World Wrestling Entertainment, Inc.
WWE Smackdown matches are visibly fake and weirdly thrilling.
Now we come to wrath, the sin the Lord's soul detesteth. I detesteth it pretty strongly myself. I avoid sports arenas, death metal shows and any other place where wrath reigns king. I'm a pacifist at heart and, frankly, kind of a coward.
The event I chose for wrath was one I dared not attend alone. I chose seats in the furthest reaches of the highest rows, far from the fists of belligerent fans. I wore muted colors. I tried to blend in. I put 9-1-1 on speed dial.
Where I was going, of course, was WWE Smackdown.
"SNOW cones! Cherry SNOW cones!"
Pallets of red and blue snow cones twirled through the rows below. Towering cotton candies bobbed like pink clouds. In the row beside me, a little girl in Coke-bottle glasses held her father's hand. This was not the hell mouth of wrath I was expecting.
As the lights went down on May 28 in the Coliseum (1919 Alliant Energy Center Way), there was a palpable buzz in the air. A woman climbed into the ring wearing an improbably short dress. "Hubba hubba!" the man behind me shouted, hilariously. She introduced our host for the evening, retired wrestler Million Dollar Man.
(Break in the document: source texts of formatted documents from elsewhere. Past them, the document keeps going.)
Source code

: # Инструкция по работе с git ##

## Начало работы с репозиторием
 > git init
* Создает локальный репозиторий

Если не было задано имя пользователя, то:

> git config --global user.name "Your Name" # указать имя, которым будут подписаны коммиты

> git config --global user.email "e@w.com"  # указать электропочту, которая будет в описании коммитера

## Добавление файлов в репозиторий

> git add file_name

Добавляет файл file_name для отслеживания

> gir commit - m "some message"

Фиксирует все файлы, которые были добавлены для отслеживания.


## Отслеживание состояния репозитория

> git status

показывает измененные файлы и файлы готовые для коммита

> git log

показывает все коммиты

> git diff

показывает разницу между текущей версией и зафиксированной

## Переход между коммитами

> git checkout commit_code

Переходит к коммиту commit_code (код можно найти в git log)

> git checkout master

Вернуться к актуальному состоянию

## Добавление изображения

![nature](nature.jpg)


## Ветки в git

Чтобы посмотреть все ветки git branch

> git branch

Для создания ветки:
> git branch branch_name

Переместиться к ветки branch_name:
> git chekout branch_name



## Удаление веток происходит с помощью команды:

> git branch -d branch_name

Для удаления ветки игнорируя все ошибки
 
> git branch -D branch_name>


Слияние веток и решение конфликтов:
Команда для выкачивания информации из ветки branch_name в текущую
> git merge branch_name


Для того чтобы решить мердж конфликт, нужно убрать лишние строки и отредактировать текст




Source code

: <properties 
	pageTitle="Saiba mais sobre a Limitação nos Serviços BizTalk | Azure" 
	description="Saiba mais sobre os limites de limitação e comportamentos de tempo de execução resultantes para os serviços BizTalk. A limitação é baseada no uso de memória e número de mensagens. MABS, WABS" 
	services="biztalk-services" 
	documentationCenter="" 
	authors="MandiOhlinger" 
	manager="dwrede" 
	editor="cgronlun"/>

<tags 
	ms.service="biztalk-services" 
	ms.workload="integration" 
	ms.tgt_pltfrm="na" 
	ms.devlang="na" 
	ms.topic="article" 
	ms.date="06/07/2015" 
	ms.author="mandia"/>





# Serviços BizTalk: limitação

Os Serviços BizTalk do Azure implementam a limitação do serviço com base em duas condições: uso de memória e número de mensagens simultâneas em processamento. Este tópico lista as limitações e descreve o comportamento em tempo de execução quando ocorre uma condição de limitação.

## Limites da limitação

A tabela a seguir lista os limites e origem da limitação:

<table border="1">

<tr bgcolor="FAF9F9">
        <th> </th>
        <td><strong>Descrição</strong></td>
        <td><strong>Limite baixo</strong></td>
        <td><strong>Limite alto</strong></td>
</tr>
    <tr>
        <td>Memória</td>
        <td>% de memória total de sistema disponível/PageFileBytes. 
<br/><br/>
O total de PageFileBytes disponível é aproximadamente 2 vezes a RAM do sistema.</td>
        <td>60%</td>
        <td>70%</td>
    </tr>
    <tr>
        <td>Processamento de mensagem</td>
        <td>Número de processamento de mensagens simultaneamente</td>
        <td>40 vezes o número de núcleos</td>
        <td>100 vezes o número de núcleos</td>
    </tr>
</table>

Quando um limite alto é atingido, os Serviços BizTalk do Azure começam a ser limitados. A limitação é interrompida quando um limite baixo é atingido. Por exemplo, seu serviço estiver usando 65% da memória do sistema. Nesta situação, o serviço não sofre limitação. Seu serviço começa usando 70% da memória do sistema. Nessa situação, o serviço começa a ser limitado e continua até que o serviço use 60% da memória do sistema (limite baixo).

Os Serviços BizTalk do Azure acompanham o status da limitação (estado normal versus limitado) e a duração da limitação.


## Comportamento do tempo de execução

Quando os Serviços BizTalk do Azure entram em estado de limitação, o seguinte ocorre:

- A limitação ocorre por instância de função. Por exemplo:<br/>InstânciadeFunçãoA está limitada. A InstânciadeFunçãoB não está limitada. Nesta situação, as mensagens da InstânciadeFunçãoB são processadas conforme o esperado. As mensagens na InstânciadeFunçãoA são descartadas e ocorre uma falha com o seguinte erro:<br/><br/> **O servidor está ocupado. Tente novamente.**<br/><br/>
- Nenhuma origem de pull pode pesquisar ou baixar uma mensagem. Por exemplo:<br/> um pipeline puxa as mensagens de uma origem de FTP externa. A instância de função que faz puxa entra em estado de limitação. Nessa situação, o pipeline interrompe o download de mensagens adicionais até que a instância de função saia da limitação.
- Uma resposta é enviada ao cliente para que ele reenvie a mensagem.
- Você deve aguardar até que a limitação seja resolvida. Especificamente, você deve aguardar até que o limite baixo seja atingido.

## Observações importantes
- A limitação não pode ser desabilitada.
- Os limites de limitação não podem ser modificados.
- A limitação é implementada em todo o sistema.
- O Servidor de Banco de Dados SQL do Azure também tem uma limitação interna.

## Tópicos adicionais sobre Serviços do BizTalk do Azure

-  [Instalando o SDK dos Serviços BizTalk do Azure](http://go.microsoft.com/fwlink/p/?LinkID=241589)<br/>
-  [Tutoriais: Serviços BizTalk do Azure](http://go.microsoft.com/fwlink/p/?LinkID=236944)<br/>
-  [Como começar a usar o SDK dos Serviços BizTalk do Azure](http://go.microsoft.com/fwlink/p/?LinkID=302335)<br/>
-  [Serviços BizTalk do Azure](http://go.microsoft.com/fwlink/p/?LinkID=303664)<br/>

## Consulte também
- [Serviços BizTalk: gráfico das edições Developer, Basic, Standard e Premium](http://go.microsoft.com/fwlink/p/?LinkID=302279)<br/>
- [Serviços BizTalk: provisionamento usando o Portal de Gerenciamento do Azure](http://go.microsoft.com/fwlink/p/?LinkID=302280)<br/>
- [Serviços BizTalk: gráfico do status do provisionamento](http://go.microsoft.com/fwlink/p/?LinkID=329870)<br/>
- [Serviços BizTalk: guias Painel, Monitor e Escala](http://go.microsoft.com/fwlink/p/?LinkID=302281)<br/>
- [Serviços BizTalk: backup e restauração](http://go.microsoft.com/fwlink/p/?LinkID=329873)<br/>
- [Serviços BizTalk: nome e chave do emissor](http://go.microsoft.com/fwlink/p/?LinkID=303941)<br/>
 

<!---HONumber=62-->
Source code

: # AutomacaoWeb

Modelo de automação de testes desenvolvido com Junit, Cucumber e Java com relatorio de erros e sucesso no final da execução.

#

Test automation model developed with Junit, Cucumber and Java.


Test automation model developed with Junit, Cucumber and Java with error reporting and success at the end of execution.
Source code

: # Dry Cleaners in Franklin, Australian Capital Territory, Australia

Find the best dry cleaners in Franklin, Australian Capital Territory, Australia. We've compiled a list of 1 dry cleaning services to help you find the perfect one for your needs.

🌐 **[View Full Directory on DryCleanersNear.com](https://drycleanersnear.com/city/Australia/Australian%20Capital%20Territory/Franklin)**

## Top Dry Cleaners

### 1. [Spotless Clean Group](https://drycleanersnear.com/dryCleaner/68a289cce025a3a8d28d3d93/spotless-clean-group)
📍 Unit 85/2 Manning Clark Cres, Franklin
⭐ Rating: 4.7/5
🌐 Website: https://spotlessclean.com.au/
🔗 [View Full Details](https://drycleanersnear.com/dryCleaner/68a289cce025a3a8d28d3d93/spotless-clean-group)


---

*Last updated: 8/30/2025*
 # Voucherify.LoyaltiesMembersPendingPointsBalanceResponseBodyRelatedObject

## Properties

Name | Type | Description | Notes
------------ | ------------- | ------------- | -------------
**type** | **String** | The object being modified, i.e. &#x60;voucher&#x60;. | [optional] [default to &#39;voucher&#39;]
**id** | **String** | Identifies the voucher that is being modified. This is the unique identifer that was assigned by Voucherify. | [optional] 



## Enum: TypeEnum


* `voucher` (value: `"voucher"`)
The matches were ballet-like in their choreography, and despite being visibly fake, they were weirdly thrilling. When a villain entered the ring, the audience broke into a deafening chorus: "You suck! You suck!" The villains delivered ire-filled speeches, taunting the audience and their opponents. By the end of the show, we wondered why we didn't watch this every week. After a night of shouting and vicarious rage, I felt calm, relaxed, collected, like the end of an emotional release. Maybe a little wrath isn't so bad after all.